John se giró para que Devon quedara debajo de él. Alzó los
brazos de su mujer por encima de su cabeza, los mantuvo allí y, a
continuación, acarició sus pechos con la lengua. Devon se arqueaba
a causa del placer que esto le producía. Debido a su relación
anterior, sentía humedad entre las piernas, de modo que no
necesitaba demasiado juego para estar lista para él. Volvió a
empujarle para recuperar su posición encima de él. Después, pasó
sus piernas por encima de su cuerpo. Movió las caderas hacia
delante y hacia atrás, introduciéndole dentro de ella. Él alcanzó
sus pechos y acarició sus pezones suavemente. Agarró su cintura con
las manos y se movió dentro de ella más rápidamente. Devon inclinó
la cabeza hacia atrás y cerró los ojos, concentrándose en la
sensualidad del momento de hacer el amor. De pronto, alteró su
ritmo y cayó sobre él, controlando la duración y la presión de su
penetración. La humedad dentro de ella caía sobre él mientras se
apretaba a él para sentir el clímax. Se sintió sacudida por una
concatenación de espasmos que la hicieron derrumbarse sobre el
torso de John con un salvaje temblor que hizo vibrar todo su
cuerpo.
Se despertaron algunas horas después; ninguno de los dos
tenía energía suficiente para salir de la cama. Devon se sonrió a
sí misma pensando en su apasionada relación a la luz del amanecer.

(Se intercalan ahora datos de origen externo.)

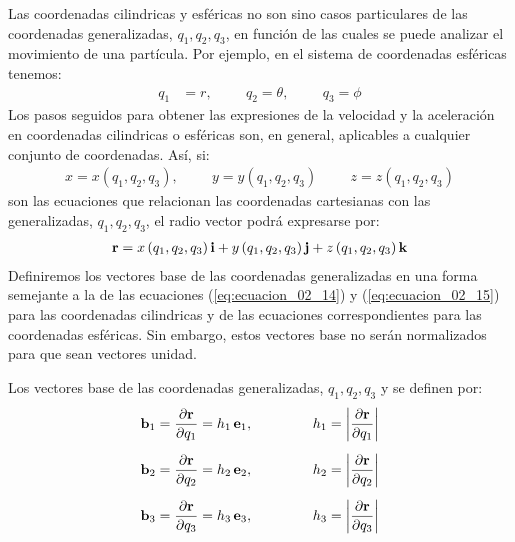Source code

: \documentclass[12pt]{article}
\begin{document}
Las coordenadas cilindricas y esféricas no son sino casos particulares de las coordenadas generalizadas, $q_{1}, q_{2}, q_{3}$, en función de las cuales se puede analizar el movimiento de una partícula. Por ejemplo, en el sistema de coordenadas esféricas tenemos:
\begin{align*}
q_{1} &= r, \hspace{1cm} q_{2} = \theta, \hspace{1cm} q_{3} = \phi
\end{align*}
Los pasos seguidos para obtener las expresiones de la velocidad y la aceleración en coordenadas cilindricas o esféricas son, en general, aplicables a cualquier conjunto de coordenadas. Así, si:
\begin{align}
    x = x \left( q_{1}, q_{2}, q_{3} \right), \hspace{1cm} y = y \left( q_{1}, q_{2}, q_{3} \right) \hspace{1cm} z = z \left( q_{1}, q_{2}, q_{3} \right)  \label{eq:ecuacion_02_53}
\end{align}
son las ecuaciones que relacionan las coordenadas cartesianas con las generalizadas, $q_{1}, q_{2}, q_{3}$, el radio vector podrá expresarse por:
\begin{align}
    \vb{r} = x \left( q_{1}, q_{2}, q_{3} \right) \vb{i} + y \left( q_{1}, q_{2}, q_{3} \right) \vb{j} +  z \left( q_{1}, q_{2}, q_{3} \right) \vb{k}
    \label{eq:ecuacion_02_54}
\end{align}
Definiremos los vectores base de las coordenadas generalizadas en una forma semejante a la de las ecuaciones (\ref{eq:ecuacion_02_14}) y (\ref{eq:ecuacion_02_15}) para las coordenadas cilindricas y de las ecuaciones correspondientes para las coordenadas esféricas. Sin embargo, estos vectores base no serán normalizados para que sean vectores unidad. 
\par
Los vectores base de las coordenadas generalizadas, $q_{1}, q_{2}, q_{3}$ y se definen por:
\begin{align}
    \vb{b}_{1} &= \pdv{\vb{r}}{q_{1}} = h_{1} \, \vb{e}_{1}, \hspace{1.5cm} h_{1} = \abs{\pdv{\vb{r}}{q_{1}}} \label{eq:ecuacion_02_55} \\[0.5em]
    \vb{b}_{2} &= \pdv{\vb{r}}{q_{2}} = h_{2} \, \vb{e}_{2}, \hspace{1.5cm} h_{2} = \abs{\pdv{\vb{r}}{q_{2}}} \label{eq:ecuacion_02_56} \\[0.5em]
    \vb{b}_{3} &= \pdv{\vb{r}}{q_{3}} = h_{3} \, \vb{e}_{3}, \hspace{1.5cm} h_{3} = \abs{\pdv{\vb{r}}{q_{3}}} \label{eq:ecuacion_02_57}
\end{align}
\end{document}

Era tremendamente decadente haber hecho el amor en casa de sus
suegros estando un poco ebrios, salvajemente desinhibidos. Y justo
en el momento en que los Alexander solían
levantarse.
Era también la hora a la que ella se levantaba para ir a los
establos. Pero a John le gustaba dormir hasta las ocho y media, por
lo que no llegaba a su oficina hasta las diez. Era una lechuza
nocturna, al contrario que Devon. Cerró los ojos ante la
luminosidad que entraba por las ventanas. Apoyó la cabeza en el
pecho de John y le preguntó:
–¿Te sorprendió la fiesta? Dime la verdad.
–¿La verdad? – John hizo una pausa-. Bueno…, sí,
bastante.
–¿Bastante?
–Me sorprendió que mis padres la organizaran, pero sospechaba
que se iba a hacer algo.
–¿Quién nos delató? – preguntó Devon en un tono de furia
burlona, levantándose para ver la expresión en la cara de
John.
–Creo que no me acuerdo…
–¿Quién? – insistió Devon.
–Alguien en una cena, la semana pasada.
–¿Qué te dijeron?
–Sólo que hasta la semana que viene.
–¿Y por qué sospechaste de esa frase?
–Fue Bebe Henley -dijo John sin darle importancia-, y yo, por
supuesto, sabía que no tenía ninguna cita en mi agenda a la que
ella también pudiera asistir. – John no era buen mentiroso.
Diciéndole a Devon la verdad, le demostraba que no tenía nada que
esconder.
Hubo un momento de silencio durante el cual John esperaba que
Devon contestara con odio. Sabía que su mujer despreciaba a Bebe, y
saber que ésta había sido la que había revelado el secreto
probablemente la pusiera furiosa.
En vez de eso, Devon se limitó a responder:
–¡Ah!, bueno, por lo menos te sorprendió un poco. – Cerró los
ojos para que John no pudiera leer su mirada. Se negaba, se negaba
completamente a permitir que John pensara que se sentía celosa. Se
alegraba de que él hubiese dicho la verdad, en vez de mentirle para
no mencionar el nombre de Bebe. Dejaría que el asunto pasara sin
hacer más comentarios.
Pero, con un instinto realmente femenino, supo sin sombra
alguna de duda que Bebe Henley tenía intención de crearle
problemas. O cuando menos intentarlo.